Aim of the task. With the line that contains "1. 각 사원은 2가지의 평가 점수를 받는다." as the final line, return every line from the start of the data below exactly.

Dataset content.
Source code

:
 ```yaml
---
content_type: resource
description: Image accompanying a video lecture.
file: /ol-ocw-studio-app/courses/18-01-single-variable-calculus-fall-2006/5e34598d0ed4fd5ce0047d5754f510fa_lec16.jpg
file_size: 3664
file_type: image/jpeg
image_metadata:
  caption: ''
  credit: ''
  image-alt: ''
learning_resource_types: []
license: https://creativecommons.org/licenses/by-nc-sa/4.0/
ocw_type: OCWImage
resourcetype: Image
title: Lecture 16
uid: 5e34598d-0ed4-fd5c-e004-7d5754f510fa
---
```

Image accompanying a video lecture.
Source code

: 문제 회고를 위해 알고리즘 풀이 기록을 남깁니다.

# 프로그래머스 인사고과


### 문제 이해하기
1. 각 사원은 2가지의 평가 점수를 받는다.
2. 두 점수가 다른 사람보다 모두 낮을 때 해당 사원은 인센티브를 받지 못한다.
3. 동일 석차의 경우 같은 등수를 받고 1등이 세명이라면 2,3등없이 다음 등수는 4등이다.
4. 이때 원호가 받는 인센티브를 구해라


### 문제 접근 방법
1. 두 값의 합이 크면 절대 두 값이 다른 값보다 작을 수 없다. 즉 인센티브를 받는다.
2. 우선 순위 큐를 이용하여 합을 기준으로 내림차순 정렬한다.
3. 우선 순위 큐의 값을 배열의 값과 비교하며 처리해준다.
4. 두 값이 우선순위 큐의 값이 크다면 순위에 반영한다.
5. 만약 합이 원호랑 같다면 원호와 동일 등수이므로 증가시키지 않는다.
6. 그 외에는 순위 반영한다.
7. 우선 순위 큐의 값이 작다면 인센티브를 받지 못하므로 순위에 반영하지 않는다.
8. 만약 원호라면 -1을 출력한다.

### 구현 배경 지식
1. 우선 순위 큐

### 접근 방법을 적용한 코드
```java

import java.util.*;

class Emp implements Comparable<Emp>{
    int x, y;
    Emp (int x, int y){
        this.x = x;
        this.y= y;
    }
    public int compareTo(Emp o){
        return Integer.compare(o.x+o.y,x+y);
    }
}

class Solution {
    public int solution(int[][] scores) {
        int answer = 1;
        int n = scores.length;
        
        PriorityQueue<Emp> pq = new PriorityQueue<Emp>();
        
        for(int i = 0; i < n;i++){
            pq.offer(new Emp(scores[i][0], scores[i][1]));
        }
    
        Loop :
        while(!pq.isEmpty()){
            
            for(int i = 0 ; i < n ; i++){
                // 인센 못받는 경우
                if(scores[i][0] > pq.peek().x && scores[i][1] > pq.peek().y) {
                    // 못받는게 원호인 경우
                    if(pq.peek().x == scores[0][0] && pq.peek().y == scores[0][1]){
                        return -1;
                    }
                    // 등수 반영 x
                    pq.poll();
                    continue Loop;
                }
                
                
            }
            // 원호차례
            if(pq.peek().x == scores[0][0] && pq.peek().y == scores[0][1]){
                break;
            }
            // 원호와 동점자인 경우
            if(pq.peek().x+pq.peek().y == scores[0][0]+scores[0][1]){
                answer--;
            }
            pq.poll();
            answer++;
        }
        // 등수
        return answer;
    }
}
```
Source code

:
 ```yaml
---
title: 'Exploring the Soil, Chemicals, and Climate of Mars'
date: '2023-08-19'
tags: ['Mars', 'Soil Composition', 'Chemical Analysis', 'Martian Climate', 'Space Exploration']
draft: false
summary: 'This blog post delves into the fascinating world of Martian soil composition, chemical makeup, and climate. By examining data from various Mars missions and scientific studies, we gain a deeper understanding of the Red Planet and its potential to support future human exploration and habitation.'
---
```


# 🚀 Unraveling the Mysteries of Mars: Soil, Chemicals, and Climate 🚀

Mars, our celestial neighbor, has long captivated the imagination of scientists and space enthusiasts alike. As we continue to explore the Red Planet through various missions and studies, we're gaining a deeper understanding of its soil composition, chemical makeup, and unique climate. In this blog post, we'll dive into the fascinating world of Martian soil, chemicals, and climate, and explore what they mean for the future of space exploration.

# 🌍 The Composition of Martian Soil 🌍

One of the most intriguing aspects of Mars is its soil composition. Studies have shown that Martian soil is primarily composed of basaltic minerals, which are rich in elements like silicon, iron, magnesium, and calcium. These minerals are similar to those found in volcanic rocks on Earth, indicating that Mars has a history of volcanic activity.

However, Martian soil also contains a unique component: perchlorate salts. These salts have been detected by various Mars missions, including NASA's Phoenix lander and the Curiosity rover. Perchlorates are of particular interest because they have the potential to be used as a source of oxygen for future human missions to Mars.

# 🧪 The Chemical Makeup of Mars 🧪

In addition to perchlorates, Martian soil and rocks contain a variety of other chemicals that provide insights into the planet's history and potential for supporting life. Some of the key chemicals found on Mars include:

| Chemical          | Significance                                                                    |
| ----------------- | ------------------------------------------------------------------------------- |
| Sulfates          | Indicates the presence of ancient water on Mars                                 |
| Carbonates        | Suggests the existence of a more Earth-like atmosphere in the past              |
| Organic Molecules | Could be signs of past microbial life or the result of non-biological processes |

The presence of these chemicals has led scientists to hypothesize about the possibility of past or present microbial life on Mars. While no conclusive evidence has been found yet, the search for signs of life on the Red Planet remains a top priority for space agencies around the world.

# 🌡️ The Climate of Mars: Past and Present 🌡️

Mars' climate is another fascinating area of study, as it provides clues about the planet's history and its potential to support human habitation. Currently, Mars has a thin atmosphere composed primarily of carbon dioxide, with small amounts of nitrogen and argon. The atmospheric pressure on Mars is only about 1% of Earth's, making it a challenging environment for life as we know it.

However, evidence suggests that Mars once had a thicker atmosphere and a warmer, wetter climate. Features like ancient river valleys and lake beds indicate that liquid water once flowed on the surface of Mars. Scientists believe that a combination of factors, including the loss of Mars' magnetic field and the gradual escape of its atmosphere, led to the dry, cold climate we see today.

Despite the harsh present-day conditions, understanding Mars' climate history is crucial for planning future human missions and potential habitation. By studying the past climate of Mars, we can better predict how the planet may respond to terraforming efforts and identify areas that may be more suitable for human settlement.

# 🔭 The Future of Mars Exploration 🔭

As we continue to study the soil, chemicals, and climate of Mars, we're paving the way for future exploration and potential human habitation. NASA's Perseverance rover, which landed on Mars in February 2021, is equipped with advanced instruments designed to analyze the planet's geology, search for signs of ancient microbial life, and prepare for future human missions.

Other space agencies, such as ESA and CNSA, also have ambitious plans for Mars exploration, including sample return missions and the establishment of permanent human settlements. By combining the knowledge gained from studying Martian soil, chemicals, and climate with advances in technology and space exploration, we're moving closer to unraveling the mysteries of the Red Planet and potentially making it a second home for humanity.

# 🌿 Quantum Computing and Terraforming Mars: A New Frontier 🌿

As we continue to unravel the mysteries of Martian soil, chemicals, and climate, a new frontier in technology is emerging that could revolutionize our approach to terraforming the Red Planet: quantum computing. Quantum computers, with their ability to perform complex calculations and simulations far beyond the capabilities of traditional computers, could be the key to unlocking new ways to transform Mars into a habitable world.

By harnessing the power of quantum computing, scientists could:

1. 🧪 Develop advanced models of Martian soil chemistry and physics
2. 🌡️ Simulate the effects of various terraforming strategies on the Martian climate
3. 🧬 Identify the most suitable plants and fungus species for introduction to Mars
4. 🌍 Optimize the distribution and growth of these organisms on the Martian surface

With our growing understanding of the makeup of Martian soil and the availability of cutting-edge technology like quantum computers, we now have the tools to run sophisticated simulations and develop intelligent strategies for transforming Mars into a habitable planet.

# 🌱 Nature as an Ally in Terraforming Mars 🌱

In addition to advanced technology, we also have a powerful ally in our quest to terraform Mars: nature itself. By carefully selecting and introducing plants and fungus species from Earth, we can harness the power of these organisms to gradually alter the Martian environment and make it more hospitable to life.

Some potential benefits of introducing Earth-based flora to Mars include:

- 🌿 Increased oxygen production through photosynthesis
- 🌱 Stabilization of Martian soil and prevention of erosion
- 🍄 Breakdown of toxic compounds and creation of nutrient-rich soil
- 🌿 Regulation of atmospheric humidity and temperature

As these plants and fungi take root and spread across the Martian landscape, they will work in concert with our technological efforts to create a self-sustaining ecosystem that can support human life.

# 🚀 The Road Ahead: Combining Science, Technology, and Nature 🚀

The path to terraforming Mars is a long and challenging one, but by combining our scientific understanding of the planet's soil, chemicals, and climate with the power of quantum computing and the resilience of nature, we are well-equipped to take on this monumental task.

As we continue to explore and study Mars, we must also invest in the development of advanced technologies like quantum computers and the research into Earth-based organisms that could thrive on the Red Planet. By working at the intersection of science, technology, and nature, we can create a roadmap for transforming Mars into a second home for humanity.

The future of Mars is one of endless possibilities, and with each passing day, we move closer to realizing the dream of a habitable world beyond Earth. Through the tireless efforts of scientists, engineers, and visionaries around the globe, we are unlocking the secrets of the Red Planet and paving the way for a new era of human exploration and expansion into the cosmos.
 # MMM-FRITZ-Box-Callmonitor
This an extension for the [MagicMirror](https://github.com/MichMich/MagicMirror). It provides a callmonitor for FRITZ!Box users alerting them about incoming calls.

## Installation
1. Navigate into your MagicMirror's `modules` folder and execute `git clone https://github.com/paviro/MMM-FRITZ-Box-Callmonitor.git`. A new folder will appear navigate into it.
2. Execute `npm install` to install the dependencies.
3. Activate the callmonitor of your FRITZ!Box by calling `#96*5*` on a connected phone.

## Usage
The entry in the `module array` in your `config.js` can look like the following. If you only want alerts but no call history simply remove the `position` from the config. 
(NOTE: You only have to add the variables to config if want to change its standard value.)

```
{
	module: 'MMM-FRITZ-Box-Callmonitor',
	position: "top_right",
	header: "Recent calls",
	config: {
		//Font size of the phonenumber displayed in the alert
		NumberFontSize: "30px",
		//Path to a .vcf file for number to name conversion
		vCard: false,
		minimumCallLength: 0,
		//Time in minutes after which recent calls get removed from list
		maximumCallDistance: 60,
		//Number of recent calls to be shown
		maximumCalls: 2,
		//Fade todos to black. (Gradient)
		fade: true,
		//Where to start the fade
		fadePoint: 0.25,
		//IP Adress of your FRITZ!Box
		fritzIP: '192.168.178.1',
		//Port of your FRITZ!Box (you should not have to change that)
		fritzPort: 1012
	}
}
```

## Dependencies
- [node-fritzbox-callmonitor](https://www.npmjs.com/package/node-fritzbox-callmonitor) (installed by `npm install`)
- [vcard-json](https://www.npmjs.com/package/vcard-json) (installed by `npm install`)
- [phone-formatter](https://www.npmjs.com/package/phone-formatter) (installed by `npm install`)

Reply.
Source code

:
 ```yaml
---
content_type: resource
description: Image accompanying a video lecture.
file: /ol-ocw-studio-app/courses/18-01-single-variable-calculus-fall-2006/5e34598d0ed4fd5ce0047d5754f510fa_lec16.jpg
file_size: 3664
file_type: image/jpeg
image_metadata:
  caption: ''
  credit: ''
  image-alt: ''
learning_resource_types: []
license: https://creativecommons.org/licenses/by-nc-sa/4.0/
ocw_type: OCWImage
resourcetype: Image
title: Lecture 16
uid: 5e34598d-0ed4-fd5c-e004-7d5754f510fa
---
```

Image accompanying a video lecture.
Source code

: 문제 회고를 위해 알고리즘 풀이 기록을 남깁니다.

# 프로그래머스 인사고과


### 문제 이해하기
1. 각 사원은 2가지의 평가 점수를 받는다.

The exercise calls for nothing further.